[Opening Material shown section]
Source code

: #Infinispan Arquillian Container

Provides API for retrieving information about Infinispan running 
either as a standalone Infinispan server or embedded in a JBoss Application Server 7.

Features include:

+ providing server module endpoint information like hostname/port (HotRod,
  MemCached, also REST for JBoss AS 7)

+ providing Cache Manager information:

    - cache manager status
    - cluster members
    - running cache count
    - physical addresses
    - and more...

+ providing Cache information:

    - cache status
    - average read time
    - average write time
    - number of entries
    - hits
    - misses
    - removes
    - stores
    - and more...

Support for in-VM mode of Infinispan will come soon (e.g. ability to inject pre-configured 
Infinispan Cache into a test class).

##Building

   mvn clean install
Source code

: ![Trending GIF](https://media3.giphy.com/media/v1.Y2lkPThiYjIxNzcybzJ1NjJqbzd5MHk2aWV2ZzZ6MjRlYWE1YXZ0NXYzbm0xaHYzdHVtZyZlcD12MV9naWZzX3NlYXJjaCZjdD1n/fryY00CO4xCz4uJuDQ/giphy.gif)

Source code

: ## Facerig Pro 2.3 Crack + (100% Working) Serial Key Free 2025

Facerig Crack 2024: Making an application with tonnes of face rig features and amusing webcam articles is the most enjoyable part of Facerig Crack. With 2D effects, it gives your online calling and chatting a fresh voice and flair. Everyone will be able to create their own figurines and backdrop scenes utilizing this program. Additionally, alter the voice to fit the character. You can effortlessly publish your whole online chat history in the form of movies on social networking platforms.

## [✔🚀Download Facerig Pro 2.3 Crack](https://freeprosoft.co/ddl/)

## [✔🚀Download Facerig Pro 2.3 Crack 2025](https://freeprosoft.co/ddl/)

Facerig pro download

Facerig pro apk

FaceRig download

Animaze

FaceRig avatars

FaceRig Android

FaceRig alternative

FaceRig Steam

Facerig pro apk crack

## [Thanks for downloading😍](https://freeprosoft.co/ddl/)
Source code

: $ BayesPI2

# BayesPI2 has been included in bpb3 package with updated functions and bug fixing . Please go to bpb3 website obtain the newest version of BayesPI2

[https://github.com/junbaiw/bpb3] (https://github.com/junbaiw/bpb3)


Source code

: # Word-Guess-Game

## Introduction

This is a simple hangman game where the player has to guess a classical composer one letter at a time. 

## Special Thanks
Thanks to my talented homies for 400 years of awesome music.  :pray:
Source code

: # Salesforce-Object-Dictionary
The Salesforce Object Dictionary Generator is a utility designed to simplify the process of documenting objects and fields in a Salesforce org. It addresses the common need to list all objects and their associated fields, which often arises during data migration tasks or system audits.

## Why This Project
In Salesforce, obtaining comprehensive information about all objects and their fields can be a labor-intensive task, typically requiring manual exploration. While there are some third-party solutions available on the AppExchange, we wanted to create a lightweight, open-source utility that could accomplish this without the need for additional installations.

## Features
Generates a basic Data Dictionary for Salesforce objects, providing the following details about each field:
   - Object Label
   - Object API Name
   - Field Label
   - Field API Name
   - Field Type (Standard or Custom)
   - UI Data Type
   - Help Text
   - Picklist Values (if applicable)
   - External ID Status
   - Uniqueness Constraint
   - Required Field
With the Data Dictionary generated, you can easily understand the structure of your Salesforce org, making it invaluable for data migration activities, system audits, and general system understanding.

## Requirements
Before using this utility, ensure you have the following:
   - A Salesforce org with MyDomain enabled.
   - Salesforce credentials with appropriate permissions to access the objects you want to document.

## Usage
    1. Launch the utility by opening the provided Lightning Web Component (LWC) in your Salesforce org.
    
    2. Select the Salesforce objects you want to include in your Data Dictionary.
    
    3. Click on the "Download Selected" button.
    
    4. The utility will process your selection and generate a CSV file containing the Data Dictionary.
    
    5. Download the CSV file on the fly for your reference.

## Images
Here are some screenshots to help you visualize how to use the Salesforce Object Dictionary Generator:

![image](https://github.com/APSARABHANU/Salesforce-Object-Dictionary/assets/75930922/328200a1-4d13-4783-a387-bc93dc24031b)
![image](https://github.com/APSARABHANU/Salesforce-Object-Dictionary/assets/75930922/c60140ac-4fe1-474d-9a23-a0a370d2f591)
[Closing Material shown section]
▸ Problem description
What is wanted is the full set of entries above, reproduced exactly.

▸ Solution to this task
Source code

: #Infinispan Arquillian Container

Provides API for retrieving information about Infinispan running 
either as a standalone Infinispan server or embedded in a JBoss Application Server 7.

Features include:

+ providing server module endpoint information like hostname/port (HotRod,
  MemCached, also REST for JBoss AS 7)

+ providing Cache Manager information:

    - cache manager status
    - cluster members
    - running cache count
    - physical addresses
    - and more...

+ providing Cache information:

    - cache status
    - average read time
    - average write time
    - number of entries
    - hits
    - misses
    - removes
    - stores
    - and more...

Support for in-VM mode of Infinispan will come soon (e.g. ability to inject pre-configured 
Infinispan Cache into a test class).

##Building

   mvn clean install
Source code

: ![Trending GIF](https://media3.giphy.com/media/v1.Y2lkPThiYjIxNzcybzJ1NjJqbzd5MHk2aWV2ZzZ6MjRlYWE1YXZ0NXYzbm0xaHYzdHVtZyZlcD12MV9naWZzX3NlYXJjaCZjdD1n/fryY00CO4xCz4uJuDQ/giphy.gif)

Source code

: ## Facerig Pro 2.3 Crack + (100% Working) Serial Key Free 2025

Facerig Crack 2024: Making an application with tonnes of face rig features and amusing webcam articles is the most enjoyable part of Facerig Crack. With 2D effects, it gives your online calling and chatting a fresh voice and flair. Everyone will be able to create their own figurines and backdrop scenes utilizing this program. Additionally, alter the voice to fit the character. You can effortlessly publish your whole online chat history in the form of movies on social networking platforms.

## [✔🚀Download Facerig Pro 2.3 Crack](https://freeprosoft.co/ddl/)

## [✔🚀Download Facerig Pro 2.3 Crack 2025](https://freeprosoft.co/ddl/)

Facerig pro download

Facerig pro apk

FaceRig download

Animaze

FaceRig avatars

FaceRig Android

FaceRig alternative

FaceRig Steam

Facerig pro apk crack

## [Thanks for downloading😍](https://freeprosoft.co/ddl/)
Source code

: $ BayesPI2

# BayesPI2 has been included in bpb3 package with updated functions and bug fixing . Please go to bpb3 website obtain the newest version of BayesPI2

[https://github.com/junbaiw/bpb3] (https://github.com/junbaiw/bpb3)


Source code

: # Word-Guess-Game

## Introduction

This is a simple hangman game where the player has to guess a classical composer one letter at a time. 

## Special Thanks
Thanks to my talented homies for 400 years of awesome music.  :pray:
Source code

: # Salesforce-Object-Dictionary
The Salesforce Object Dictionary Generator is a utility designed to simplify the process of documenting objects and fields in a Salesforce org. It addresses the common need to list all objects and their associated fields, which often arises during data migration tasks or system audits.

## Why This Project
In Salesforce, obtaining comprehensive information about all objects and their fields can be a labor-intensive task, typically requiring manual exploration. While there are some third-party solutions available on the AppExchange, we wanted to create a lightweight, open-source utility that could accomplish this without the need for additional installations.

## Features
Generates a basic Data Dictionary for Salesforce objects, providing the following details about each field:
   - Object Label
   - Object API Name
   - Field Label
   - Field API Name
   - Field Type (Standard or Custom)
   - UI Data Type
   - Help Text
   - Picklist Values (if applicable)
   - External ID Status
   - Uniqueness Constraint
   - Required Field
With the Data Dictionary generated, you can easily understand the structure of your Salesforce org, making it invaluable for data migration activities, system audits, and general system understanding.

## Requirements
Before using this utility, ensure you have the following:
   - A Salesforce org with MyDomain enabled.
   - Salesforce credentials with appropriate permissions to access the objects you want to document.

## Usage
    1. Launch the utility by opening the provided Lightning Web Component (LWC) in your Salesforce org.
    
    2. Select the Salesforce objects you want to include in your Data Dictionary.
    
    3. Click on the "Download Selected" button.
    
    4. The utility will process your selection and generate a CSV file containing the Data Dictionary.
    
    5. Download the CSV file on the fly for your reference.

## Images
Here are some screenshots to help you visualize how to use the Salesforce Object Dictionary Generator:

![image](https://github.com/APSARABHANU/Salesforce-Object-Dictionary/assets/75930922/328200a1-4d13-4783-a387-bc93dc24031b)
![image](https://github.com/APSARABHANU/Salesforce-Object-Dictionary/assets/75930922/c60140ac-4fe1-474d-9a23-a0a370d2f591)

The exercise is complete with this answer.